World facing 'moment of peril' over Ukraine-Russia crisis: UN chief
U.N. Secretary-General Antonio Guterres speaks to members of the media outside the Security Council chamber at the United Nations in New York, U.S., Feb. 22, 2022. (AP Photo)


The chief of the United Nations Antonio Guterres warned the General Assembly Wednesday that the world is "facing a moment of peril" over Ukraine's crisis with Russia.

"If the conflict in Ukraine expands, the world could see a scale and severity of need unseen for many years," he warned the body.

Russia on Wednesday sharply criticized Guterres' statements from the day prior on the situation in embattled eastern Ukraine.

"To our great regret, (Guterres) bowed to pressure from the West and made several statements on the events in eastern Ukraine that do not correspond to his status and powers under the UN Charter," Russia's Foreign Minister Sergey Lavrov said.

Guterres has to maintain neutrality and is "always obliged to advocate direct dialogue between conflict states," Lavrov said.

Guterres had condemned Russia on Tuesday for the escalation in the Ukraine conflict and called for respect for international law.

"When troops of one country enter the territory of another country without its consent, they are not impartial peacekeepers, they are not peacekeepers at all," Guterres said in New York in a rare open criticism of a U.N. veto power.

Russian President Vladimir Putin on Monday ordered a "peacekeeping operation" in Ukraine's Luhansk and Donetsk regions after recognizing the separatist regions' independence, paving the way to provide them more military support – a direct challenge to the West that will fuel fears that Russia could imminently invade Ukraine.

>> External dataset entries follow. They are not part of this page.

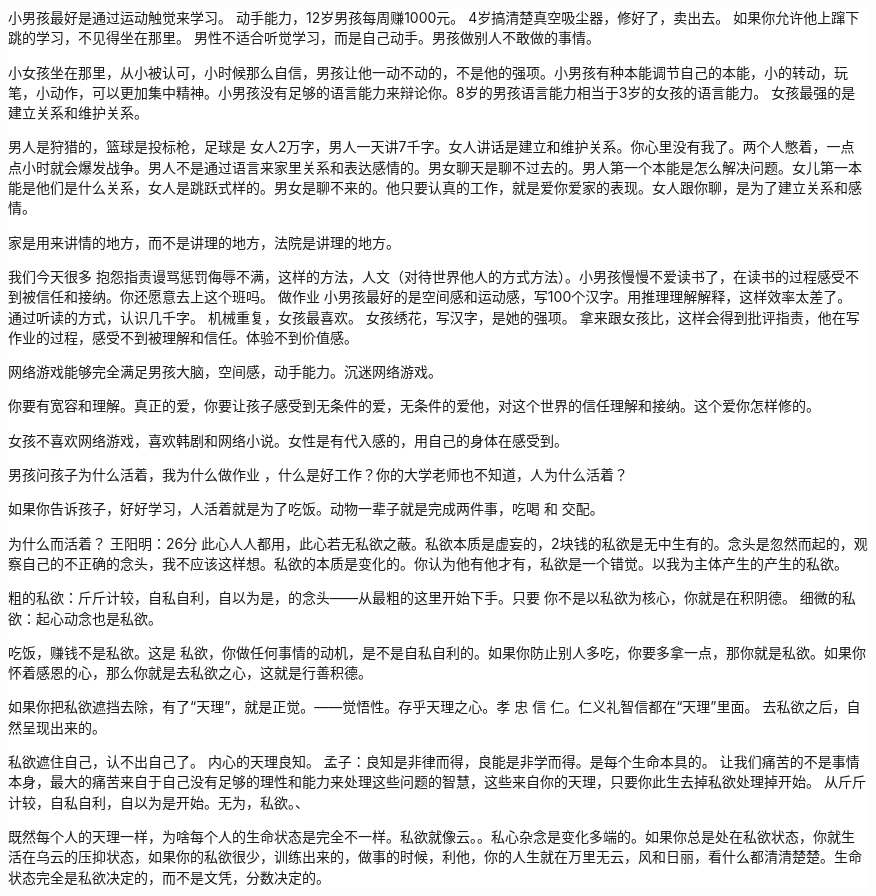 小男孩最好是通过运动触觉来学习。
动手能力，12岁男孩每周赚1000元。
4岁搞清楚真空吸尘器，修好了，卖出去。
如果你允许他上蹿下跳的学习，不见得坐在那里。
男性不适合听觉学习，而是自己动手。男孩做别人不敢做的事情。

小女孩坐在那里，从小被认可，小时候那么自信，男孩让他一动不动的，不是他的强项。小男孩有种本能调节自己的本能，小的转动，玩笔，小动作，可以更加集中精神。小男孩没有足够的语言能力来辩论你。8岁的男孩语言能力相当于3岁的女孩的语言能力。
女孩最强的是建立关系和维护关系。

男人是狩猎的，篮球是投标枪，足球是
女人2万字，男人一天讲7千字。女人讲话是建立和维护关系。你心里没有我了。两个人憋着，一点点小时就会爆发战争。男人不是通过语言来家里关系和表达感情的。男女聊天是聊不过去的。男人第一个本能是怎么解决问题。女儿第一本能是他们是什么关系，女人是跳跃式样的。男女是聊不来的。他只要认真的工作，就是爱你爱家的表现。女人跟你聊，是为了建立关系和感情。

家是用来讲情的地方，而不是讲理的地方，法院是讲理的地方。

我们今天很多
抱怨指责谩骂惩罚侮辱不满，这样的方法，人文（对待世界他人的方式方法）。小男孩慢慢不爱读书了，在读书的过程感受不到被信任和接纳。你还愿意去上这个班吗。
做作业
小男孩最好的是空间感和运动感，写100个汉字。用推理理解解释，这样效率太差了。
通过听读的方式，认识几千字。
机械重复，女孩最喜欢。
女孩绣花，写汉字，是她的强项。
拿来跟女孩比，这样会得到批评指责，他在写作业的过程，感受不到被理解和信任。体验不到价值感。

网络游戏能够完全满足男孩大脑，空间感，动手能力。沉迷网络游戏。

你要有宽容和理解。真正的爱，你要让孩子感受到无条件的爱，无条件的爱他，对这个世界的信任理解和接纳。这个爱你怎样修的。


女孩不喜欢网络游戏，喜欢韩剧和网络小说。女性是有代入感的，用自己的身体在感受到。

男孩问孩子为什么活着，我为什么做作业 ，什么是好工作？你的大学老师也不知道，人为什么活着？

如果你告诉孩子，好好学习，人活着就是为了吃饭。动物一辈子就是完成两件事，吃喝 和 交配。

为什么而活着？
王阳明：26分
此心人人都用，此心若无私欲之蔽。私欲本质是虚妄的，2块钱的私欲是无中生有的。念头是忽然而起的，观察自己的不正确的念头，我不应该这样想。私欲的本质是变化的。你认为他有他才有，私欲是一个错觉。以我为主体产生的产生的私欲。


粗的私欲：斤斤计较，自私自利，自以为是，的念头——从最粗的这里开始下手。只要 你不是以私欲为核心，你就是在积阴德。
细微的私欲：起心动念也是私欲。

吃饭，赚钱不是私欲。这是
私欲，你做任何事情的动机，是不是自私自利的。如果你防止别人多吃，你要多拿一点，那你就是私欲。如果你怀着感恩的心，那么你就是去私欲之心，这就是行善积德。

如果你把私欲遮挡去除，有了“天理”，就是正觉。——觉悟性。存乎天理之心。孝 忠 信 仁。仁义礼智信都在“天理”里面。
去私欲之后，自然呈现出来的。

私欲遮住自己，认不出自己了。
内心的天理良知。
孟子：良知是非律而得，良能是非学而得。是每个生命本具的。
让我们痛苦的不是事情本身，最大的痛苦来自于自己没有足够的理性和能力来处理这些问题的智慧，这些来自你的天理，只要你此生去掉私欲处理掉开始。
从斤斤计较，自私自利，自以为是开始。无为，私欲。、

既然每个人的天理一样，为啥每个人的生命状态是完全不一样。私欲就像云。。私心杂念是变化多端的。如果你总是处在私欲状态，你就生活在乌云的压抑状态，如果你的私欲很少，训练出来的，做事的时候，利他，你的人生就在万里无云，风和日丽，看什么都清清楚楚。生命状态完全是私欲决定的，而不是文凭，分数决定的。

It came amid a spike in skirmishes in the eastern regions that Western powers believe Russia could use as a pretext for an attack on the western-looking democracy that has defied Moscow’s attempts to pull it back into its orbit.

Putin justified his decision in a far-reaching, pre-recorded speech blaming NATO for the current crisis and calling the United States-led alliance an existential threat to Russia. Sweeping through more than a century of history, he painted today’s Ukraine as a modern construct that is inextricably linked to Russia. He charged that Ukraine had inherited Russia’s historic lands and after the Soviet collapse was used by the West to contain Russia.

European Union leaders will convene at an extraordinary summit on Feb. 24 to discuss the Russia-Ukraine situation, Reuters reported late Wednesday.